New Massachusetts Law Creates More Stringent Notification Requirements for Data Breach Incidents
While we’ve all been busy keeping an eye on California’s CCPA mess and the brewing federal privacy legislation, Massachusetts enacted some amendments to its already stringent consumer-protection oriented privacy laws. (See MGL c.93H)
As a result of the amendments, effective April 11, 2019, Massachusetts’ general breach notification statute will include the following new requirements:
- Consent to Access Credit Reports – Before getting hold of a consumer’s credit report for most non-credit purposes, third parties must obtain the consumer’s consent. In the process, they also need to disclose the reason they’re seeking access.
- Security Freezes – Consumer reporting agencies can no longer charge a fee to consumers to place, lift, or remove a security freeze on their credit reports.
- Credit Monitoring Services – Companies experiencing a security breach involving social security numbers must offer affected MA residents free credit monitoring services for at least 18 months (or 42 months if the company is a consumer reporting agency).

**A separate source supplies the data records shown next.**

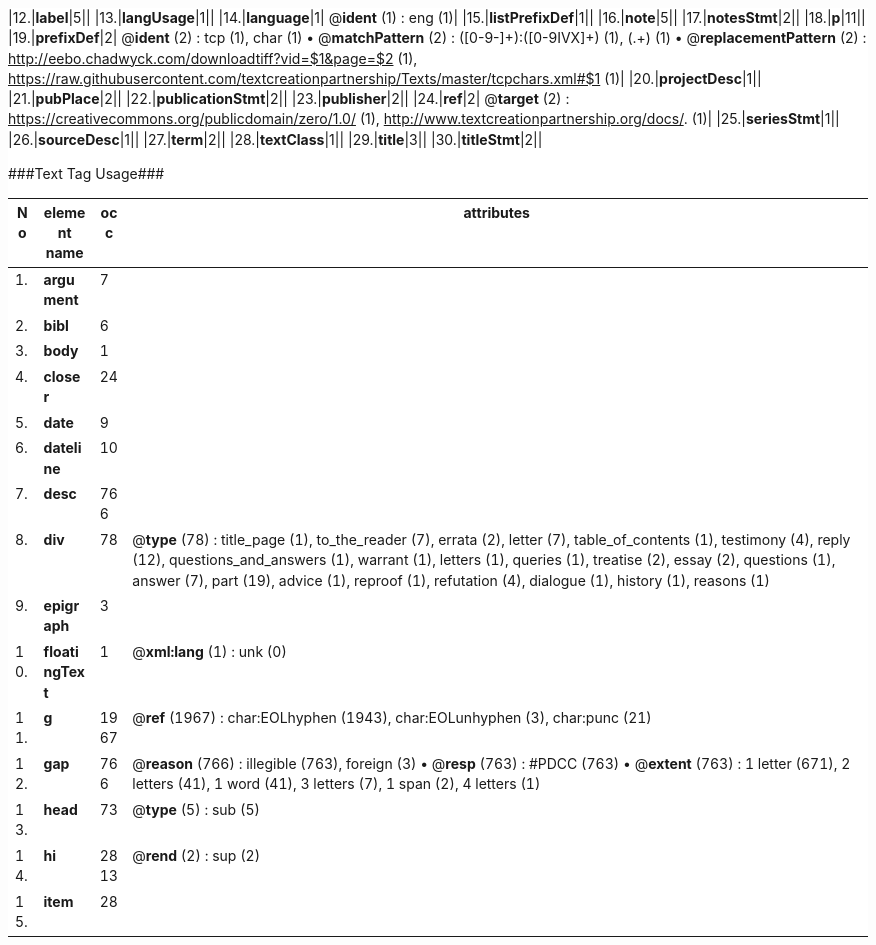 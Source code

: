 |12.|__label__|5||
|13.|__langUsage__|1||
|14.|__language__|1| @__ident__ (1) : eng (1)|
|15.|__listPrefixDef__|1||
|16.|__note__|5||
|17.|__notesStmt__|2||
|18.|__p__|11||
|19.|__prefixDef__|2| @__ident__ (2) : tcp (1), char (1)  •  @__matchPattern__ (2) : ([0-9\-]+):([0-9IVX]+) (1), (.+) (1)  •  @__replacementPattern__ (2) : http://eebo.chadwyck.com/downloadtiff?vid=$1&page=$2 (1), https://raw.githubusercontent.com/textcreationpartnership/Texts/master/tcpchars.xml#$1 (1)|
|20.|__projectDesc__|1||
|21.|__pubPlace__|2||
|22.|__publicationStmt__|2||
|23.|__publisher__|2||
|24.|__ref__|2| @__target__ (2) : https://creativecommons.org/publicdomain/zero/1.0/ (1), http://www.textcreationpartnership.org/docs/. (1)|
|25.|__seriesStmt__|1||
|26.|__sourceDesc__|1||
|27.|__term__|2||
|28.|__textClass__|1||
|29.|__title__|3||
|30.|__titleStmt__|2||


###Text Tag Usage###

|No|element name|occ|attributes|
|---|---|---|---|
|1.|__argument__|7||
|2.|__bibl__|6||
|3.|__body__|1||
|4.|__closer__|24||
|5.|__date__|9||
|6.|__dateline__|10||
|7.|__desc__|766||
|8.|__div__|78| @__type__ (78) : title_page (1), to_the_reader (7), errata (2), letter (7), table_of_contents (1), testimony (4), reply (12), questions_and_answers (1), warrant (1), letters (1), queries (1), treatise (2), essay (2), questions (1), answer (7), part (19), advice (1), reproof (1), refutation (4), dialogue (1), history (1), reasons (1)|
|9.|__epigraph__|3||
|10.|__floatingText__|1| @__xml:lang__ (1) : unk (0)|
|11.|__g__|1967| @__ref__ (1967) : char:EOLhyphen (1943), char:EOLunhyphen (3), char:punc (21)|
|12.|__gap__|766| @__reason__ (766) : illegible (763), foreign (3)  •  @__resp__ (763) : #PDCC (763)  •  @__extent__ (763) : 1 letter (671), 2 letters (41), 1 word (41), 3 letters (7), 1 span (2), 4 letters (1)|
|13.|__head__|73| @__type__ (5) : sub (5)|
|14.|__hi__|2813| @__rend__ (2) : sup (2)|
|15.|__item__|28||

Additionally, companies that experience a security breach must file a report with the Attorney General and Department of Consumer Affairs and Business Regulation certifying their credit monitoring services comply with state law.
- No Waiver – Individuals affected by breaches can no longer be required to waive their private right of action as a condition to getting credit monitoring services.

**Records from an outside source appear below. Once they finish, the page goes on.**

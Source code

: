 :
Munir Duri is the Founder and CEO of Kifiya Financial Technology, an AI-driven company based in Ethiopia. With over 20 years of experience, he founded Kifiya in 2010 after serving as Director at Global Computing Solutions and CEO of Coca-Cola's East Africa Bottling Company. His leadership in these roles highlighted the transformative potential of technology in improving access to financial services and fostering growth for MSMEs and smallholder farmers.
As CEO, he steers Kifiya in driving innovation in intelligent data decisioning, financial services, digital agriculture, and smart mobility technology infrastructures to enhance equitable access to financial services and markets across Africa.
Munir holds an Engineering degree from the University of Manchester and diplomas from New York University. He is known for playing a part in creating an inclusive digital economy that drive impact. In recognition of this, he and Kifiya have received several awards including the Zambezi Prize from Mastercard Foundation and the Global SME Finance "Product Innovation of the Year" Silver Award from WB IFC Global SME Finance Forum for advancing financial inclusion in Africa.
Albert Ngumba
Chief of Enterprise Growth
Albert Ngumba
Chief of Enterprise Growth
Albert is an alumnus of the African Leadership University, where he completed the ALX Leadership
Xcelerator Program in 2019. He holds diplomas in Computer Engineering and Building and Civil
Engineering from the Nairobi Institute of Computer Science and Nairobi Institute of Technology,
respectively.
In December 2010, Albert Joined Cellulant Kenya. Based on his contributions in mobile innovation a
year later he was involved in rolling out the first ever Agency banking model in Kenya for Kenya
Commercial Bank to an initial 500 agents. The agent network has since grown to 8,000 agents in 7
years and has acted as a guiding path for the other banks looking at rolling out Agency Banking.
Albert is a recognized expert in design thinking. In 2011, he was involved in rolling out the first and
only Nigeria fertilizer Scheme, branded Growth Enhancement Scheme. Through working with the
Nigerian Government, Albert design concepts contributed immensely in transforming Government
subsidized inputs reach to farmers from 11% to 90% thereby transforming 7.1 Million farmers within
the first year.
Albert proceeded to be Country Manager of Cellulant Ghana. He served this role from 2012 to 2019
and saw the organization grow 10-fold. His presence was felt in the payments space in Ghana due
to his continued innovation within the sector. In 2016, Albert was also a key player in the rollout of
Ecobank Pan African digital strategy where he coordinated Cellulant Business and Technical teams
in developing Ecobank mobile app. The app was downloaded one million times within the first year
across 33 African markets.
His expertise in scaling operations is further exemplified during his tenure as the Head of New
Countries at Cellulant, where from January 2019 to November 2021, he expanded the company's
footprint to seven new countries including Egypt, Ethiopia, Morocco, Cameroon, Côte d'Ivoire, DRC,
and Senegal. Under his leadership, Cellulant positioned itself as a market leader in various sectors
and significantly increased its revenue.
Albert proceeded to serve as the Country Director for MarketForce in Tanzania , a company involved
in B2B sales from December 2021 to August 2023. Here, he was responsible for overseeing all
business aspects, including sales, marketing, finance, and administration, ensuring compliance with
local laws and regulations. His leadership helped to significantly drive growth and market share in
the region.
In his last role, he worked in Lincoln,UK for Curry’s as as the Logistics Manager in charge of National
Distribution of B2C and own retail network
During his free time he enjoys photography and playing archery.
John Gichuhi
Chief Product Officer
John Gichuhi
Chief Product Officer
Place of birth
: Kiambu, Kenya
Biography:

- Breach Notice Obligations – Notice to the Attorney General and Department of Consumer Affairs and Business Regulation must include additional information such as the person responsible for the breach (if known), the type of personal information compromised, and whether the entity has a written information security program in place. Notice to consumers must include the name of the parent or affiliated corporation if the entity that experienced the breach is owned by another entity.
- No Delay in Notice to Residents – Notice to residents cannot be delayed on the grounds that the total number of residents affected has not been ascertained. If and when additional information is obtained, additional notice must be provided as soon as practicable and without unreasonable delay.
It’s not clear how these requirements will work in practice, but for those whose business activities expose them to Massachusetts law, existing incident response and management policies should be revisited by the end of March to make sure they reflect these new obligations.